Dabei muss ich unwillkürlich an einen anderen Fall denken, der gerade medial hochgespielt wird und schon wieder einen Stoff bieten würde für einen Roman mit dem Titel „Drogenlabor im Widum“. Was bleibt und wohl alle Kirchenfeinde nun aus diesem Einzelfall von einem Pfarrer in einer abgelegenen Gemeinde im Waldviertel ziehen: „So sind sie – den Pfarrern ist nicht über den Weg zu trauen, die kochen sich sogar in ihren Pfarrräumlichkeiten Crystal-Meth.“ Kirchenfeinde und Religionskritiker können sich schadensfroh die Hände reiben. Birgitt Wittstock schreibt dazu treffend in der Wochenendausgabe vom STANDARD: „Der Fall des Pfarrers könnte als eine vergleichsweise kleine Nummer in die Statistik der Suchtmittelkriminalität eingehen, wäre die Fallhöhe für den Geistlichen nicht anders bemessen. Ein Blick ins Netz zeigt: Wenn die Kirche über die eigene Selbsterhöhung stolpert, sorgt das für Häme und Schadenfreude.“ (DER STANDARD, 3. 8. 2024)

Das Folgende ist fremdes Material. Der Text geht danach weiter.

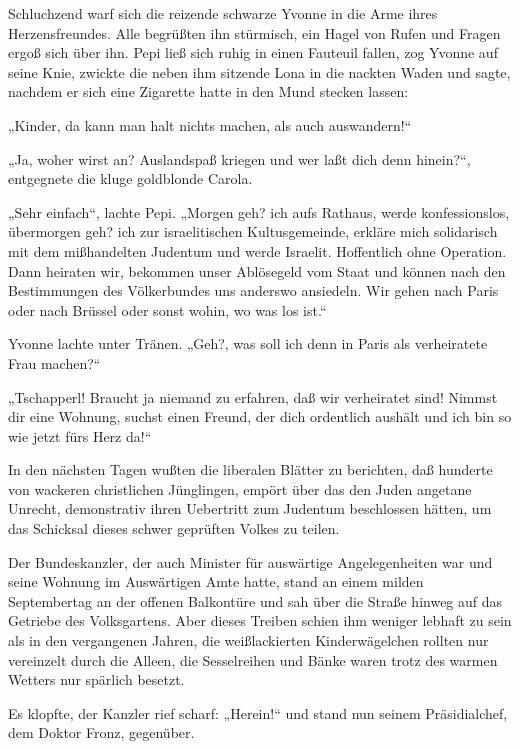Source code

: Schluchzend warf sich die reizende schwarze Yvonne in die Arme
ihres Herzensfreundes. Alle begrüßten ihn stürmisch, ein Hagel von
Rufen und Fragen ergoß sich über ihn. Pepi ließ sich ruhig in einen
Fauteuil fallen, zog Yvonne auf seine Knie, zwickte die neben ihm
sitzende Lona in die nackten Waden und sagte, nachdem er sich eine
Zigarette hatte in den Mund stecken lassen:

„Kinder, da kann man halt nichts machen, als auch auswandern!“

„Ja, woher wirst an? Auslandspaß kriegen und wer
laßt dich denn hinein?“, entgegnete die kluge goldblonde Carola.

„Sehr einfach“, lachte Pepi. „Morgen geh? ich aufs Rathaus, werde
konfessionslos, übermorgen geh? ich zur israelitischen
Kultusgemeinde, erkläre mich solidarisch mit dem mißhandelten
Judentum und werde Israelit. Hoffentlich ohne Operation. Dann
heiraten wir, bekommen unser Ablösegeld vom Staat und können nach
den Bestimmungen des Völkerbundes uns anderswo ansiedeln. Wir gehen
nach Paris oder nach Brüssel oder sonst wohin, wo was los ist.“

Yvonne lachte unter Tränen. „Geh?, was soll ich denn in Paris als
verheiratete Frau machen?“

„Tschapperl! Braucht ja niemand zu erfahren, daß wir verheiratet
sind! Nimmst dir eine Wohnung, suchst einen Freund, der dich
ordentlich aushält und ich bin so wie jetzt fürs Herz da!“

In den nächsten Tagen wußten die liberalen Blätter zu berichten,
daß hunderte von wackeren christlichen Jünglingen, empört über das
den Juden angetane Unrecht, demonstrativ ihren Uebertritt zum
Judentum beschlossen hätten, um das Schicksal dieses schwer
geprüften Volkes zu teilen.

\tb{* * *}
Der Bundeskanzler, der auch Minister für auswärtige
Angelegenheiten war und seine Wohnung im Auswärtigen Amte hatte,
stand an einem milden Septembertag an der offenen Balkontüre und
sah über die Straße hinweg auf das Getriebe des Volksgartens. Aber
dieses Treiben schien ihm weniger lebhaft zu sein als in den
vergangenen Jahren, die weißlackierten Kinderwägelchen rollten nur
vereinzelt durch die Alleen, die Sesselreihen und Bänke waren trotz
des warmen Wetters nur spärlich besetzt.

Es klopfte, der Kanzler rief scharf: „Herein!“ und stand nun seinem
Präsidialchef, dem Doktor Fronz, gegenüber.

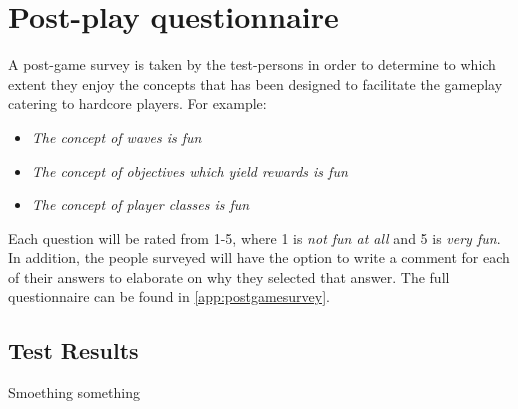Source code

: \section{Post-play questionnaire}
A post-game survey is taken by the test-persons in order to determine to which extent they enjoy the concepts that has been designed to facilitate the gameplay catering to hardcore players.
For example:
\begin{itemize}
\item \emph{The concept of waves is fun}
\item \emph{The concept of objectives which yield rewards is fun}
\item \emph{The concept of player classes is fun}
\end{itemize}

Each question will be rated from 1-5, where 1 is \emph{not fun at all} and 5 is \emph{very fun}.
In addition, the people surveyed will have the option to write a comment for each of their answers to elaborate on why they selected that answer.
The full questionnaire can be found in \ref{app:postgamesurvey}.

\subsection{Test Results}
Smoething something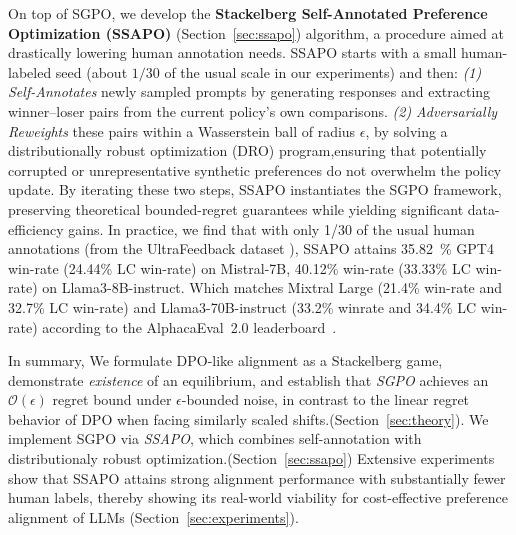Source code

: On top of SGPO, we develop the \textbf{Stackelberg Self-Annotated Preference Optimization (SSAPO)} (Section~\ref{sec:ssapo}) algorithm, a procedure aimed at drastically lowering human annotation needs. SSAPO starts with a small human-labeled seed (about $1/30$ of the usual scale in our experiments) and then: \emph{(1) Self-Annotates} newly sampled prompts by generating responses and extracting winner--loser pairs from the current policy's own comparisons. \emph{(2) Adversarially Reweights} these pairs within a Wasserstein ball of radius $\epsilon$, by solving a distributionally robust optimization (DRO) \citep{Esfahani2018Data} program,ensuring that potentially corrupted or unrepresentative synthetic preferences do not overwhelm the policy update.
By iterating these two steps, SSAPO instantiates the SGPO framework, preserving theoretical bounded-regret guarantees while yielding significant data-efficiency gains. In practice, we find that with only 1/30 of the usual human annotations (from the UltraFeedback dataset \citep{Cui2023Ultrafeedback}), SSAPO attains 35.82~\% GPT4 win-rate (24.44\% LC win-rate) on Mistral-7B, 40.12\% win-rate (33.33\% LC win-rate) on Llama3-8B-instruct. Which matches Mixtral Large (21.4\% win-rate and 32.7\% LC win-rate) and Llama3-70B-instruct (33.2\% winrate and 34.4\% LC win-rate) according to the AlphacaEval~2.0 leaderboard~\citep{dubois2024length}.%

In summary, We formulate DPO-like alignment as a Stackelberg game, demonstrate \emph{existence} of an equilibrium, and establish that \emph{SGPO} achieves an $\mathcal{O}(\epsilon)$ regret bound under $\epsilon$-bounded noise, in contrast to the linear regret behavior of DPO when facing similarly scaled shifts.(Section~\ref{sec:theory}). We implement SGPO via \emph{SSAPO}, which combines self-annotation with distributionaly robust optimization.(Section~\ref{sec:ssapo}) %
 Extensive experiments show that SSAPO attains strong alignment performance with substantially fewer human labels, thereby showing its real-world viability for cost-effective preference alignment of LLMs (Section~\ref{sec:experiments}).

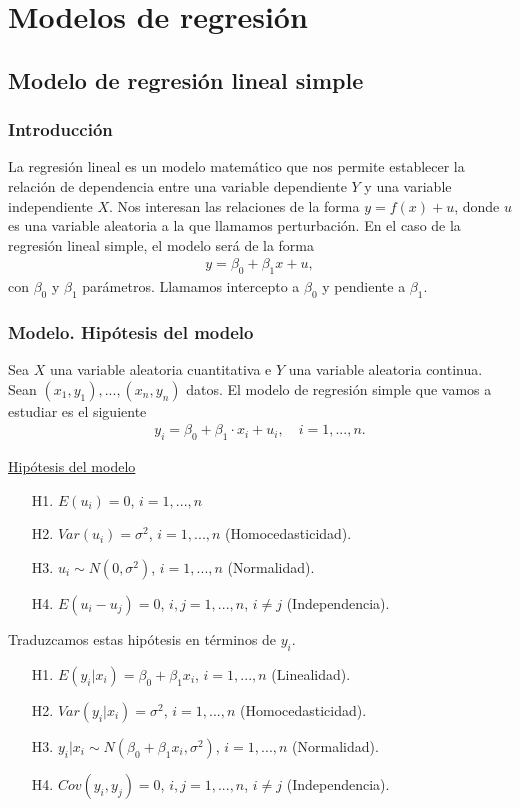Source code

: \part{Modelos de regresión}

\chapter{Modelo de regresión lineal simple}

\section{Introducción}
La regresión lineal es un modelo matemático que nos permite establecer la relación de dependencia entre una variable dependiente $Y$ y una variable independiente $X$. Nos interesan las relaciones de la forma $y = f(x) + u$, donde $u$ es una variable aleatoria a la que llamamos perturbación.
En el caso de la regresión lineal simple, el modelo será de la forma
\begin{align*}
    y = \beta_0 + \beta_1x + u,
\end{align*}
con $\beta_0$ y $\beta_1$ parámetros.
Llamamos intercepto a $\beta_0$ y pendiente a $\beta_1$.

\section{Modelo. Hipótesis del modelo}
Sea $X$ una variable aleatoria cuantitativa e $Y$ una variable aleatoria continua. Sean $(x_1,y_1),...,(x_n,y_n)$ datos. El modelo de regresión simple que vamos a estudiar es el siguiente
\begin{align*}
    y_i = \beta_0 + \beta_1 \cdot x_i + u_i, \quad i = 1,...,n.
\end{align*}

\underline{Hipótesis del modelo}

\begin{enumerate}
    \item[H1.] $E(u_i) = 0$, $i=1,...,n$
    \item[H2.] $Var(u_i) = \sigma^2$, $i=1,...,n$ (Homocedasticidad).
    \item[H3.] $u_i \sim N(0,\sigma^2)$, $i=1,...,n$ (Normalidad).
    \item[H4.] $E(u_i - u_j) = 0$, $i,j=1,...,n$, $i \not = j$ (Independencia).
\end{enumerate}
Traduzcamos estas hipótesis en términos de $y_i$.

\begin{enumerate}
    \item[H1.] $E(y_i | x_i) = \beta_0 + \beta_1 x_i$, $i=1,...,n$ (Linealidad).
    \item[H2.] $Var(y_i | x_i) = \sigma^2$, $i=1,...,n$ (Homocedasticidad).
    \item[H3.] $y_i | x_i \sim N(\beta_0 + \beta_1 x_i, \sigma^2)$, $i=1,...,n$ (Normalidad).
    \item[H4.] $Cov(y_i,y_j) = 0$, $i,j=1,...,n$, $i \not = j$ (Independencia).
\end{enumerate}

Wo einzelne Vertreter der Kirche gegen die hohen eigenen Ansprüche verstoßen, braucht es Kritik bzw. entsprechende rechtliche Vorgangsweisen, egal ob es im Sexualverhalten einzelner Geistlicher liegt oder eben im Umgang mit Drogen. Aber: Nicht „die Kirche“ ist so. Und: Nicht „die Geistlichen“ sind so. Vor allem aber gilt: Es ist die Religion selbst, die sich entfalten möchte, um Menschen aus Gewalt und Abhängigkeiten zu befreien. Wahre Religion dient nie der Repression, sondern einem Leben in Fülle. Göttliches wird erfahrbar nicht in einem fernen tyrannischen Himmelsvater als Produkt menschlicher Phantasie, sondern als Liebeskraft zwischen Menschen. Solches Denken ist aber weder der Verständnishorizont in Schlafes Bruder noch in der Art und Weise, wie heute über den Crystal-Meth-Pfarrer aus dem Waldviertel geschrieben wird.